Affaire Fiona : les accusés « se tiennent mutuellement dans le silence, le mensonge et la manipulation » selon un avocat

Lundi 14 décembre, dans le cadre de l’affaire Fiona, la 3e semaine du procès de Cécile Bourgeon et de Berkane Makhlouf a débuté à la cour d’assises du Rhône, à Lyon. Les plaidoiries ont commencé.

Lundi 14 décembre, à la cour d'assises du Rhône, s'est ouverte la troisième semaine du procès de Cécile Bourgeon et Berkane Makhlouf dans le cadre de l'affaire Fiona.
Lundi 14 décembre, à la cour d'assises du Rhône, s'est ouverte la troisième semaine du procès de Cécile Bourgeon et Berkane Makhlouf dans le cadre de l'affaire Fiona. © Zziigg

Lundi 14 décembre, s’est ouvert le 10e jour de procès de Cécile Bourgeon et de Berkane Makhlouf à la cour d’assises du Rhône, dans le cadre de l’affaire Fiona. Après 10 jours de procès, le sentiment d’en être toujours au même point est bel est bien présent. Entendus en fin de semaine dernière, les deux accusés n’ont pas fait les révélations que l’on aurait pu espérer, notamment sur l’endroit où ils se sont débarrassés du corps de la fillette. Idem sur les circonstances de la mort de Fiona.

Des déclarations inchangées

Leurs déclarations ne varient pas. Ils le répètent : ils l’ont trouvée morte dans son lit le dimanche 12 mai, le jour où Cécile Bourgeon avait fini par appeler la police pour signaler la disparition de sa fille au parc Montjuzet. Ce lundi matin un gendarme a été entendu. Il avait assisté à la garde à vue de Cécile Bourgeon à Perpignan. Dans l’après-midi, des experts ont été appelés à la barre. Seule évolution notable par rapport aux précedents procès, les excuses de l’accusée. « Je tiens déjà à m’adresser à ma fille Fiona. Même si ça peut paraitre minable de ma part, je lui dois quand même des excuses. Parce qu’elle ne méritait pas de finir comme ça, elle avait la vie devant elle. Et je dois aussi des excuses à monsieur Chafoulais (Le père de Fiona. NDLR), d’avoir menti et de n’avoir pas su protéger sa fille » confiait Cécile Bourgeon, jeudi 10 décembre.


 

C’est insupportable pour Fiona, la mémoire de Fiona

Me Jean-François Canis, avocat des parties civiles, explique : « On n’espérait absolument pas une réponse. On en est au quatrième procès, avec une instruction très longue. Ils ont toujours menti. Ils sont dans le mensonge, la manipulation et le refus de nous dire ce qui est arrivé à Fiona et où le corps de cette petite fille repose. Ils le savent tous les deux très bien. Ils se tiennent mutuellement dans le silence, le mensonge et la manipulation. C’est insupportable pour les parties civiles. C’est insupportable pour Fiona, la mémoire de Fiona. Mais ils sont dans cette dynamique et on ne peut pas aller contre ».

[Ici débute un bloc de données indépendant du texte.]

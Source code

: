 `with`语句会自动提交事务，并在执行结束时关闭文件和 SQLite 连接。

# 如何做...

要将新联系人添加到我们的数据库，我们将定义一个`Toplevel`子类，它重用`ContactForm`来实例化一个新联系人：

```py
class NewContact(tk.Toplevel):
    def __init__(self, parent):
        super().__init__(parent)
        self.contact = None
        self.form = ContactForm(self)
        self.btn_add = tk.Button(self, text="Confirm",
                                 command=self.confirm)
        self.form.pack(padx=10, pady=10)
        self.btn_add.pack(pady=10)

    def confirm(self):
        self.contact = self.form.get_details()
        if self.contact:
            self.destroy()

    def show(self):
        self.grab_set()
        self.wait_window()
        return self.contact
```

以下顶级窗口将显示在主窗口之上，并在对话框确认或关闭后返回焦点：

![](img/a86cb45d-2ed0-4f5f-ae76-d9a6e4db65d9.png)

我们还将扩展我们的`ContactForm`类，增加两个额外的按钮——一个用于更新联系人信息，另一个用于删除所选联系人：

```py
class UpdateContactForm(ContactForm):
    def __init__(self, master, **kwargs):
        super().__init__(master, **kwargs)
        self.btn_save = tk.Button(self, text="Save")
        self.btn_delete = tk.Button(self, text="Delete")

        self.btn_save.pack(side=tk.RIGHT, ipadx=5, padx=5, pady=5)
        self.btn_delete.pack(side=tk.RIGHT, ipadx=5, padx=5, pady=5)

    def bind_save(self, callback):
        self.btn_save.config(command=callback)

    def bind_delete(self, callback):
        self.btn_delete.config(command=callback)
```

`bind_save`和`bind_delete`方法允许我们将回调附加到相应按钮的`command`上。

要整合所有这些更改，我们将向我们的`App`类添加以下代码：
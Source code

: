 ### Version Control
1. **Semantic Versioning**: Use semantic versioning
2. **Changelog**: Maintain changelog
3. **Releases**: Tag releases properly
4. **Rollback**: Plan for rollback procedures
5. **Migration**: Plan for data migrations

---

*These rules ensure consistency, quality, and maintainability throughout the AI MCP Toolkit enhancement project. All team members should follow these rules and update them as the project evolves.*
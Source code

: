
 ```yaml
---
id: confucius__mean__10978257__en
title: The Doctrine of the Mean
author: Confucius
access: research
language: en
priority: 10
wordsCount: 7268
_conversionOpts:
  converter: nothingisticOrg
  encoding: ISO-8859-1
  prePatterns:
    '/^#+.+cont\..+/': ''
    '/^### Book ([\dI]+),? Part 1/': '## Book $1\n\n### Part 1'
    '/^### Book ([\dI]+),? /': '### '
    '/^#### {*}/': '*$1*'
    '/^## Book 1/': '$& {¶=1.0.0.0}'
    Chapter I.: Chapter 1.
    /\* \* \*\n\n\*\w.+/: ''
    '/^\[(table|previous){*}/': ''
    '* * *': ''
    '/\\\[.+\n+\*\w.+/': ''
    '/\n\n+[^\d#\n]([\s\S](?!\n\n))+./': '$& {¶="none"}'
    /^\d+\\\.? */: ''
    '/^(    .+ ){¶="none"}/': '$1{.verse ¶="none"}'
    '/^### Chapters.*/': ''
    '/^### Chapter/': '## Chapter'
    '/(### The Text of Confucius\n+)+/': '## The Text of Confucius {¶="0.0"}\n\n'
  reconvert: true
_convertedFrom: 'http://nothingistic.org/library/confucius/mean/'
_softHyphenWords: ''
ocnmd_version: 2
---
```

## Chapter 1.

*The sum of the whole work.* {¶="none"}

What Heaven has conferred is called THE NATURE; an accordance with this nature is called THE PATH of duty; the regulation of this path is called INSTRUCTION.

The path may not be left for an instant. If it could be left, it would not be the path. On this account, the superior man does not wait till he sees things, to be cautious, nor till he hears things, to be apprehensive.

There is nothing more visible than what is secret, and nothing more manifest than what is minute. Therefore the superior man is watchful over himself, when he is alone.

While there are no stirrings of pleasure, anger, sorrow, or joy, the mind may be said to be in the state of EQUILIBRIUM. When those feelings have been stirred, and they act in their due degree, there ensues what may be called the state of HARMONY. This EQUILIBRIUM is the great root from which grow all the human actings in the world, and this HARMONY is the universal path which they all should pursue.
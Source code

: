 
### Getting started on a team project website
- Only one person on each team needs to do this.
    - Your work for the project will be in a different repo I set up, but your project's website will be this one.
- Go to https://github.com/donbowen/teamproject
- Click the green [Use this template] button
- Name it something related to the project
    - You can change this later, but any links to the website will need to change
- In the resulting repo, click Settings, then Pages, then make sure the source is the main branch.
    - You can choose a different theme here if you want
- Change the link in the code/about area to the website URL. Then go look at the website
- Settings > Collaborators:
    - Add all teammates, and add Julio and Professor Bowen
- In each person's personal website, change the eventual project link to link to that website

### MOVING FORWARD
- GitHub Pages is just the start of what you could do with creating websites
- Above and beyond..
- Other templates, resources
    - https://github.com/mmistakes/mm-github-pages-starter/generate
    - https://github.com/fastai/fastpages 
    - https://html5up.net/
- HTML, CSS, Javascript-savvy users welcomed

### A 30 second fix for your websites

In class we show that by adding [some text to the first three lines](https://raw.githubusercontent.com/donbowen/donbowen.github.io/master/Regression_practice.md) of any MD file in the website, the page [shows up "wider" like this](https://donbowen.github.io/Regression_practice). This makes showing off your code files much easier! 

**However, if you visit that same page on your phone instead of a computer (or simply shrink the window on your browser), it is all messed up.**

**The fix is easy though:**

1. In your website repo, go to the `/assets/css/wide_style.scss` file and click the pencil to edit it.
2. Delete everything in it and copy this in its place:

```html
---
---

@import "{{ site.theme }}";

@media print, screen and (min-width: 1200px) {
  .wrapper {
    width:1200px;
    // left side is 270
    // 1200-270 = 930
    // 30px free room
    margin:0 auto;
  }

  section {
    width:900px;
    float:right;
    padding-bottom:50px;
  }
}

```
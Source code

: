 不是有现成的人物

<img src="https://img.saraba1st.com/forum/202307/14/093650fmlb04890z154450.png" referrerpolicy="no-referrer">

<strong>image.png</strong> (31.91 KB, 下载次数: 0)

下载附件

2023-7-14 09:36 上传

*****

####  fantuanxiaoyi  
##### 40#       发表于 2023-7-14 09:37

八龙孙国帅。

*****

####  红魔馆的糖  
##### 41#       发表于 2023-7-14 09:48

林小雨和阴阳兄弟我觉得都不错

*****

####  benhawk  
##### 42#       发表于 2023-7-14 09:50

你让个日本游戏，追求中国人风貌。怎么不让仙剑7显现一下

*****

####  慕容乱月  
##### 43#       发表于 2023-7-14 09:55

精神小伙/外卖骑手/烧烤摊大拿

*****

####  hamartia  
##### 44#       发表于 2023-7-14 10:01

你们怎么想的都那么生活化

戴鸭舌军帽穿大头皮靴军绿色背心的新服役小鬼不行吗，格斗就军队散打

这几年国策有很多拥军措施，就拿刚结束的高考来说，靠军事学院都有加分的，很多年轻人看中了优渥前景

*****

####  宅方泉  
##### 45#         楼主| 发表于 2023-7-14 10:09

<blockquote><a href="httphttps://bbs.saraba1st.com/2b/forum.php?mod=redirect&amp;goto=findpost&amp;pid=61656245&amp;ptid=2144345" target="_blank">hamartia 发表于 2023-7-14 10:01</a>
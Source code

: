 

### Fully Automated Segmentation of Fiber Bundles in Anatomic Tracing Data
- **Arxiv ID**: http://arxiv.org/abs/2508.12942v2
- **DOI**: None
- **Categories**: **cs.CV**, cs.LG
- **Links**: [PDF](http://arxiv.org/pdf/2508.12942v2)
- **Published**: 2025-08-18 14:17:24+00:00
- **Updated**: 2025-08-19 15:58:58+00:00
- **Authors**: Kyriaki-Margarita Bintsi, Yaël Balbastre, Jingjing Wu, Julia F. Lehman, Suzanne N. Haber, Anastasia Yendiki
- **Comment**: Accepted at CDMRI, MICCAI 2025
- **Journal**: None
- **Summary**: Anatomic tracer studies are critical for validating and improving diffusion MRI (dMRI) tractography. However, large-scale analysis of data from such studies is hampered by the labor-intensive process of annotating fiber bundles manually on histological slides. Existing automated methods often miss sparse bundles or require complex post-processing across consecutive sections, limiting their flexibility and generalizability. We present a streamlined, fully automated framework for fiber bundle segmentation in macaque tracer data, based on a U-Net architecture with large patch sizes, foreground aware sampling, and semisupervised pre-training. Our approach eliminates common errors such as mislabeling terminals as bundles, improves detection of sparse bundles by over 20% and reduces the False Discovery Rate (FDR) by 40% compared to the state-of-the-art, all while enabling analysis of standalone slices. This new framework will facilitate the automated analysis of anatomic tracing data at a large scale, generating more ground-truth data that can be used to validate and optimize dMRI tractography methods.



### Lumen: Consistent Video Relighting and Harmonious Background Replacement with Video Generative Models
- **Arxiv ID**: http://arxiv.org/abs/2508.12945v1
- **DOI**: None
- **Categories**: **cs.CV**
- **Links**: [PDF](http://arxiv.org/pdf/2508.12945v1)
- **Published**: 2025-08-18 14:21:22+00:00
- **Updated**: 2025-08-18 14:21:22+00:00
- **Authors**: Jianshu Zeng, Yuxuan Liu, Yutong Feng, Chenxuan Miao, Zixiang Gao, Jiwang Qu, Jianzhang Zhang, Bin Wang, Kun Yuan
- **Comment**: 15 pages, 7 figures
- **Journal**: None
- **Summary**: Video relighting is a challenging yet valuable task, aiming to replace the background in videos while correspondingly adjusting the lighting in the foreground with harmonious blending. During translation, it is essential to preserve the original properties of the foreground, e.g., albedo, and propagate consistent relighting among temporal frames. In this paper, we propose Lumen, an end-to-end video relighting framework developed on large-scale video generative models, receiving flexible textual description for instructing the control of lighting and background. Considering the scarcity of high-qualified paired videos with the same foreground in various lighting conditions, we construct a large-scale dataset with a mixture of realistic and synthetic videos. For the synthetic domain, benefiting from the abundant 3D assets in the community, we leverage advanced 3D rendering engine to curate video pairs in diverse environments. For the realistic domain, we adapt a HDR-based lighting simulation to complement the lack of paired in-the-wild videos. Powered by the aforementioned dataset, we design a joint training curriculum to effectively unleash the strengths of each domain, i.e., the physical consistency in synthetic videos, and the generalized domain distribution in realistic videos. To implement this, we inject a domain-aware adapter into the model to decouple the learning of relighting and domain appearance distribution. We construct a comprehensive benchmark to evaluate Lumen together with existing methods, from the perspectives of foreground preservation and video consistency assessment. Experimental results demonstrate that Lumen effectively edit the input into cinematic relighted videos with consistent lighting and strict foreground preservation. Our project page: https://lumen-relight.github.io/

Des plaidoiries qui ont débuté

Les deux accusés se renvoient la balle et s’accusent mutuellement d’avoir frappé la fillette, sans pour autant aller jusqu’à s’accuser de l’avoir tuée. Poursuivis pour « violences volontaires ayant entraîné la mort » de la petite fille, Cécile Bourgeon et Berkane Makhlouf encourent 30 ans de réclusion criminelle. Les jurés devraient rendre leur verdict mercredi 16 décembre dans la journée, après avoir entendu les plaidoiries des parties civiles et de la défense. Les plaidoiries ont débuté ce lundi soir avec celles de trois associations de la protection de l’enfance.